YOUR OBJECTIVE - Copy nothing but the lines from the opening of the entries through the line that contains "### Solution 1: Supabase", exactly as written. Drop the pictures.

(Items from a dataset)
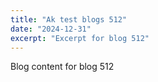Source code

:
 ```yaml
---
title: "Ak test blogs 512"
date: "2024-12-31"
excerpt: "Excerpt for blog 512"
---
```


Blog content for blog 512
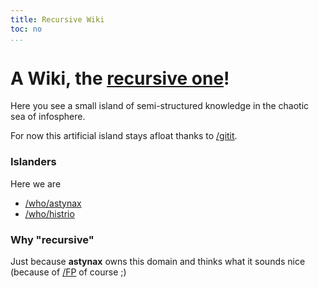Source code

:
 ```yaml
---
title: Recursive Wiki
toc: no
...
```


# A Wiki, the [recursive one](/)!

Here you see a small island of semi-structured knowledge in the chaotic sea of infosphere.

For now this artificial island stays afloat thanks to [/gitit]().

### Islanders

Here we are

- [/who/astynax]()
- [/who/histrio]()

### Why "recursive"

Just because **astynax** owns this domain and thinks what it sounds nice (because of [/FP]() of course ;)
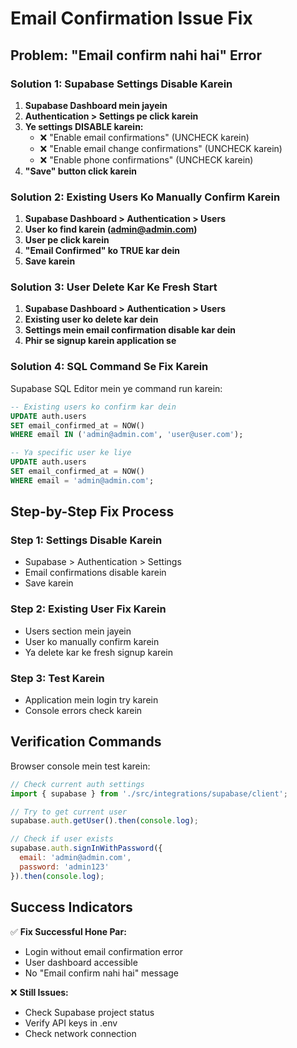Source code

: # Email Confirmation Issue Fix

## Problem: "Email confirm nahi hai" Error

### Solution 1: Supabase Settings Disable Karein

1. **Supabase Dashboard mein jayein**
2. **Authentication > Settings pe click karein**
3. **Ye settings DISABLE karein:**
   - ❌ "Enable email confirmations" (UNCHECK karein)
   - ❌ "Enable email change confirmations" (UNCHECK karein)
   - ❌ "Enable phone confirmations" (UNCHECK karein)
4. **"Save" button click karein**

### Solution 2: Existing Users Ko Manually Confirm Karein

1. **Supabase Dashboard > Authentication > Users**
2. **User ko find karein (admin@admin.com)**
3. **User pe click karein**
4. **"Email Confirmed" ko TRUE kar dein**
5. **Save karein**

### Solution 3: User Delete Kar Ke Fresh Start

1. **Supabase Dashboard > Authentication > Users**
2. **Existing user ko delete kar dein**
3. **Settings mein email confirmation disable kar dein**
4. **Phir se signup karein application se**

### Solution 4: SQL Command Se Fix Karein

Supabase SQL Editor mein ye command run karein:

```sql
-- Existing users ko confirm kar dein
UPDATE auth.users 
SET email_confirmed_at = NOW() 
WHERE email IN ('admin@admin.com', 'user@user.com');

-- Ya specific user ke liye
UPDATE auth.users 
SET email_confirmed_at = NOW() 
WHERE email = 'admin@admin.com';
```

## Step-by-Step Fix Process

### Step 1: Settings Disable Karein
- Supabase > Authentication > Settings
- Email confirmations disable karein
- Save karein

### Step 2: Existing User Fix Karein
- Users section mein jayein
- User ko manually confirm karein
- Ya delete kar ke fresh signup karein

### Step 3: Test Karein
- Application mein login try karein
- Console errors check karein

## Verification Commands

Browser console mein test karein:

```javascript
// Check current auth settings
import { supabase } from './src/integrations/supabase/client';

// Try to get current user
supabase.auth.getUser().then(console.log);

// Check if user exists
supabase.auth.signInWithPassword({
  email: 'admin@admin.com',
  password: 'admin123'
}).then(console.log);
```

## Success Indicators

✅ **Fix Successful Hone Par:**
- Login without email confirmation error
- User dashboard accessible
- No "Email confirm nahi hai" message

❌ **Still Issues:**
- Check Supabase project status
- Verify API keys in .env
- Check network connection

RESULT OF THE EXERCISE -
Source code

:
 ```yaml
---
title: "Ak test blogs 512"
date: "2024-12-31"
excerpt: "Excerpt for blog 512"
---
```


Blog content for blog 512
Source code

:
 ```yaml
---
title: Recursive Wiki
toc: no
...
```


# A Wiki, the [recursive one](/)!

Here you see a small island of semi-structured knowledge in the chaotic sea of infosphere.

For now this artificial island stays afloat thanks to [/gitit]().

### Islanders

Here we are

- [/who/astynax]()
- [/who/histrio]()

### Why "recursive"

Just because **astynax** owns this domain and thinks what it sounds nice (because of [/FP]() of course ;)
Source code

: # Email Confirmation Issue Fix

## Problem: "Email confirm nahi hai" Error

### Solution 1: Supabase Settings Disable Karein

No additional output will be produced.